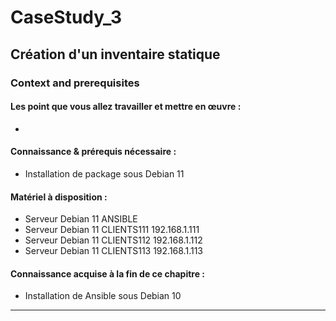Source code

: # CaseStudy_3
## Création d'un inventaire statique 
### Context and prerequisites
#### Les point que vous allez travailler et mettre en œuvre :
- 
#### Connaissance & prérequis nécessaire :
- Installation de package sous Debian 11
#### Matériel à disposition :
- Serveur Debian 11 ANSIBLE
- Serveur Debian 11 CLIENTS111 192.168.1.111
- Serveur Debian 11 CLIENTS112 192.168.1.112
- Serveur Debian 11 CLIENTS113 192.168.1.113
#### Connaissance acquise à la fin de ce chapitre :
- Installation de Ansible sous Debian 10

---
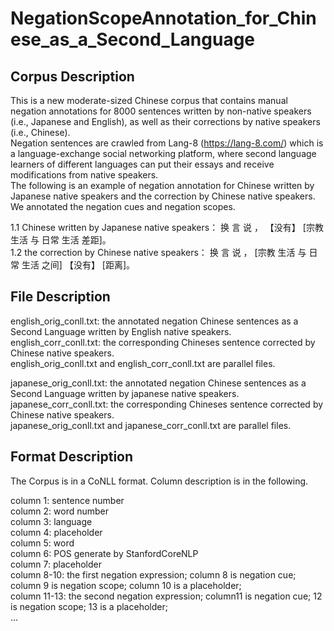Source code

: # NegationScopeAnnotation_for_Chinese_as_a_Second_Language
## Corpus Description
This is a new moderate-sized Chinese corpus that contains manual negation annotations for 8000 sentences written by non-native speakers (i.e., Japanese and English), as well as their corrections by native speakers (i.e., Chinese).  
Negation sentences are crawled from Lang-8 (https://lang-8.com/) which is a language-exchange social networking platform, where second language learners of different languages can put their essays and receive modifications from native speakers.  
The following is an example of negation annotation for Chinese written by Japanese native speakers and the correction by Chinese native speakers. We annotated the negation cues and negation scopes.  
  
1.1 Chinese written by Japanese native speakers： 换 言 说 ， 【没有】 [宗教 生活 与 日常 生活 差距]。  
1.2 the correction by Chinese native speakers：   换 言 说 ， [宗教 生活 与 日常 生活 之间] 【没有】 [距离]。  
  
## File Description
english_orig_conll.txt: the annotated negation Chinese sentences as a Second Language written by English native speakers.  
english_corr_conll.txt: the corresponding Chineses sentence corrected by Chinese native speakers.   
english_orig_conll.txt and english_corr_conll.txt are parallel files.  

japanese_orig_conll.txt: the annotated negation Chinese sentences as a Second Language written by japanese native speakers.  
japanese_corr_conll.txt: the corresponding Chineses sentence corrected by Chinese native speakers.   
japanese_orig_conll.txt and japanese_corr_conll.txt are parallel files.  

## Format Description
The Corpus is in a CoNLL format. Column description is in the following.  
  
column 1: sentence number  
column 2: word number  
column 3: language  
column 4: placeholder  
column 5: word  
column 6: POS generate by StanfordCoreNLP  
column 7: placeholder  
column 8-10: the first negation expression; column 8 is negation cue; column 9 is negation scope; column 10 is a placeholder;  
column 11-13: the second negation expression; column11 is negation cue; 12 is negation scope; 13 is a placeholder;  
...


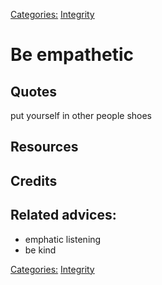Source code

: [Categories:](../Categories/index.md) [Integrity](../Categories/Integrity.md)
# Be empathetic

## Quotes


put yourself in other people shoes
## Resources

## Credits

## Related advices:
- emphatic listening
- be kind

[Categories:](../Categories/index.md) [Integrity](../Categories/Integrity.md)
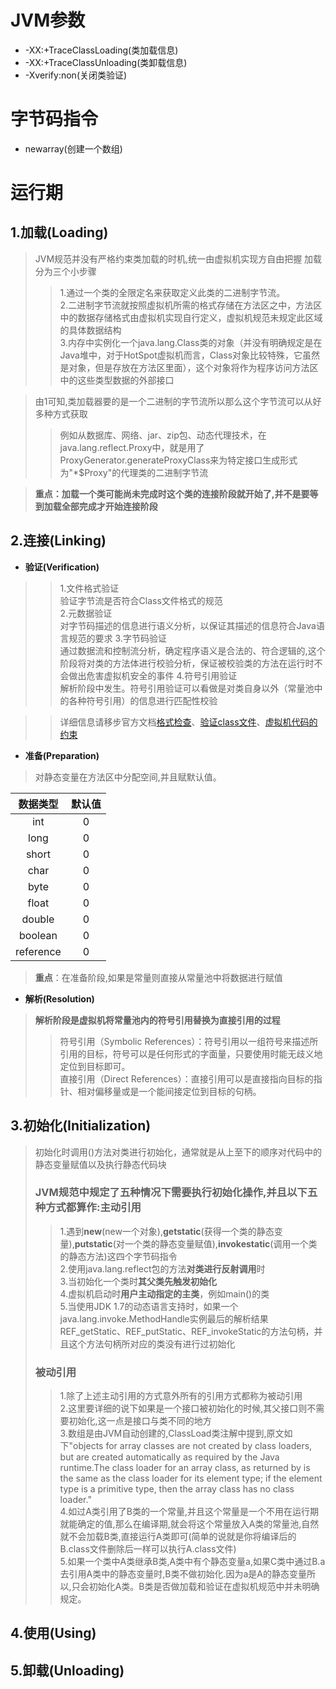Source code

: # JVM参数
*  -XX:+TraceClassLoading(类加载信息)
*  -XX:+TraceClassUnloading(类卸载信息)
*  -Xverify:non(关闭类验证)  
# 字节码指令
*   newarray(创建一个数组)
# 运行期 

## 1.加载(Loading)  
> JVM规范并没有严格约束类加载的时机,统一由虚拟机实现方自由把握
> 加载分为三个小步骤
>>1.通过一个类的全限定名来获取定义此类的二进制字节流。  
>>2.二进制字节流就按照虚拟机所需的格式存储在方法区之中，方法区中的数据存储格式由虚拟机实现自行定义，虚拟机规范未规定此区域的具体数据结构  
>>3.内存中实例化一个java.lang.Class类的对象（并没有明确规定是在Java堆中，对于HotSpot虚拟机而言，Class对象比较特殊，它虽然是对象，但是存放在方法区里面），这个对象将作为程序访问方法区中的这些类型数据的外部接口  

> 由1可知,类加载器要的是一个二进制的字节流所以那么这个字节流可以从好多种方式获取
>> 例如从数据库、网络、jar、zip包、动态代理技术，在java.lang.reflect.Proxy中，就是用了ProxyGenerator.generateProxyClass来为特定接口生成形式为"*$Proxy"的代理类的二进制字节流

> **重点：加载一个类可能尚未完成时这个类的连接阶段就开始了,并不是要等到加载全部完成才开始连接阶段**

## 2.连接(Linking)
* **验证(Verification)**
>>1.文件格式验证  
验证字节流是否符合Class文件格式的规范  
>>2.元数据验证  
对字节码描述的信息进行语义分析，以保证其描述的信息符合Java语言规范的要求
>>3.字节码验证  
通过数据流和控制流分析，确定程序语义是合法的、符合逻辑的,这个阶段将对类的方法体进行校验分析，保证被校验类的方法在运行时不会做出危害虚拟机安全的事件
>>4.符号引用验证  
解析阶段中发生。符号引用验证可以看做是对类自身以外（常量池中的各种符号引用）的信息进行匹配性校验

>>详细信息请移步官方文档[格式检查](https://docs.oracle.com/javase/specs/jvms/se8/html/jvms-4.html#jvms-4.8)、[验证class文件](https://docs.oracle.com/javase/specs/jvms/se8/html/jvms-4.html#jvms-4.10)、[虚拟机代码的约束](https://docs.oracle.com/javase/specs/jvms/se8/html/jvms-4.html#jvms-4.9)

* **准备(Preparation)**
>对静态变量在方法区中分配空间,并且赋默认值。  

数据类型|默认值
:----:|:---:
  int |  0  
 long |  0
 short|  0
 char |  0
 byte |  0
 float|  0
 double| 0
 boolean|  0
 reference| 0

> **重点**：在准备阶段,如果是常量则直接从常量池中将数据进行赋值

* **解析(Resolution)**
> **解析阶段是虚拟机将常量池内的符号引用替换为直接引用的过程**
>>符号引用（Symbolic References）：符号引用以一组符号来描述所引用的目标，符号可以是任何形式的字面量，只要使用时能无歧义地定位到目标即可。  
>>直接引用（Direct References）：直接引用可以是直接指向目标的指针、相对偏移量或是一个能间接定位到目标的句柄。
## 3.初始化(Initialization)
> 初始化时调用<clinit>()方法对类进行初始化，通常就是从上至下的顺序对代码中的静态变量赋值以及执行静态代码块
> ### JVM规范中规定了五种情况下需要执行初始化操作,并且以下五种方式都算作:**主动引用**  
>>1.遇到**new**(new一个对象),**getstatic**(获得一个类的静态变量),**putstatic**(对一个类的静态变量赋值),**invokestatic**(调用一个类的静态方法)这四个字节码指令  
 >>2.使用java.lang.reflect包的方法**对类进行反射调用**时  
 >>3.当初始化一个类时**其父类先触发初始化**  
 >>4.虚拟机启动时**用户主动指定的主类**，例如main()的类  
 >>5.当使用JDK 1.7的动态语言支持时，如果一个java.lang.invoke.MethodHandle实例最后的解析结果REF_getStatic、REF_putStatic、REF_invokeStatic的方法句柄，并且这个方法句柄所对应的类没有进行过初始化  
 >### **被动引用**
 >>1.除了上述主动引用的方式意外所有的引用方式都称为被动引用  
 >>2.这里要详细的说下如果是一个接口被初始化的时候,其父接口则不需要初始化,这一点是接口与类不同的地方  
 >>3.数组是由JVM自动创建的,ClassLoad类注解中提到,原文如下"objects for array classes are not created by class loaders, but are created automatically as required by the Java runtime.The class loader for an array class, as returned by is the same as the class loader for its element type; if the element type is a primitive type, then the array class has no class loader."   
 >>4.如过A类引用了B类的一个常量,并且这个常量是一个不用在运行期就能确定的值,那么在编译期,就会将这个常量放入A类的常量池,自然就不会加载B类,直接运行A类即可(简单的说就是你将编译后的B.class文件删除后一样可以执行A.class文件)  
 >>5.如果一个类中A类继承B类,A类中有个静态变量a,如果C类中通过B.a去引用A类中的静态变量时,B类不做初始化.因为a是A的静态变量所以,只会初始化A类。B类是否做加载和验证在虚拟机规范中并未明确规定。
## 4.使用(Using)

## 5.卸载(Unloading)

-- PROBLEM TO SOLVE --
Take every line above that includes "Integrity" and list it.

-- RESULT OF THIS TASK --
: [Categories:](../Categories/index.md) [Integrity](../Categories/Integrity.md)
[Categories:](../Categories/index.md) [Integrity](../Categories/Integrity.md)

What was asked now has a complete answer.